Among the lines of the material, copy those that hold the string "acessar".

* * *

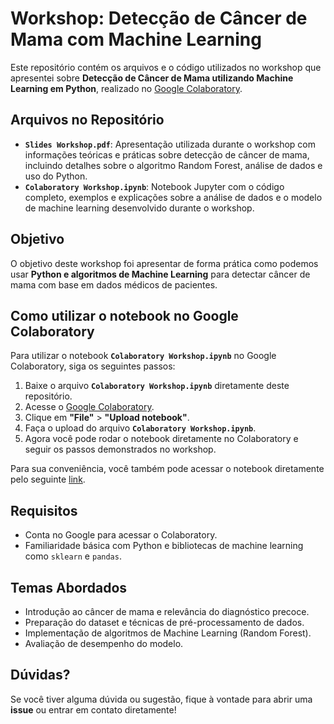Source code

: # Workshop: Detecção de Câncer de Mama com Machine Learning

Este repositório contém os arquivos e o código utilizados no workshop que apresentei sobre **Detecção de Câncer de Mama utilizando Machine Learning em Python**, realizado no [Google Colaboratory](https://colab.research.google.com/).

## Arquivos no Repositório

- **`Slides Workshop.pdf`**: Apresentação utilizada durante o workshop com informações teóricas e práticas sobre detecção de câncer de mama, incluindo detalhes sobre o algoritmo Random Forest, análise de dados e uso do Python.
- **`Colaboratory Workshop.ipynb`**: Notebook Jupyter com o código completo, exemplos e explicações sobre a análise de dados e o modelo de machine learning desenvolvido durante o workshop.

## Objetivo

O objetivo deste workshop foi apresentar de forma prática como podemos usar **Python e algoritmos de Machine Learning** para detectar câncer de mama com base em dados médicos de pacientes.

## Como utilizar o notebook no Google Colaboratory

Para utilizar o notebook **`Colaboratory Workshop.ipynb`** no Google Colaboratory, siga os seguintes passos:

1. Baixe o arquivo **`Colaboratory Workshop.ipynb`** diretamente deste repositório.
2. Acesse o [Google Colaboratory](https://colab.research.google.com/).
3. Clique em **"File"** > **"Upload notebook"**.
4. Faça o upload do arquivo **`Colaboratory Workshop.ipynb`**.
5. Agora você pode rodar o notebook diretamente no Colaboratory e seguir os passos demonstrados no workshop.

Para sua conveniência, você também pode acessar o notebook diretamente pelo seguinte [link](https://drive.google.com/file/d/1u1wFoBJMRx1LK8dA2DEfmWrS6h_HXM9X/view?usp=sharing).

## Requisitos

- Conta no Google para acessar o Colaboratory.
- Familiaridade básica com Python e bibliotecas de machine learning como `sklearn` e `pandas`.

## Temas Abordados

- Introdução ao câncer de mama e relevância do diagnóstico precoce.
- Preparação do dataset e técnicas de pré-processamento de dados.
- Implementação de algoritmos de Machine Learning (Random Forest).
- Avaliação de desempenho do modelo.

## Dúvidas?

Se você tiver alguma dúvida ou sugestão, fique à vontade para abrir uma **issue** ou entrar em contato diretamente!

* * *

## Exercise output
Para sua conveniência, você também pode acessar o notebook diretamente pelo seguinte [link](https://drive.google.com/file/d/1u1wFoBJMRx1LK8dA2DEfmWrS6h_HXM9X/view?usp=sharing).
- Conta no Google para acessar o Colaboratory.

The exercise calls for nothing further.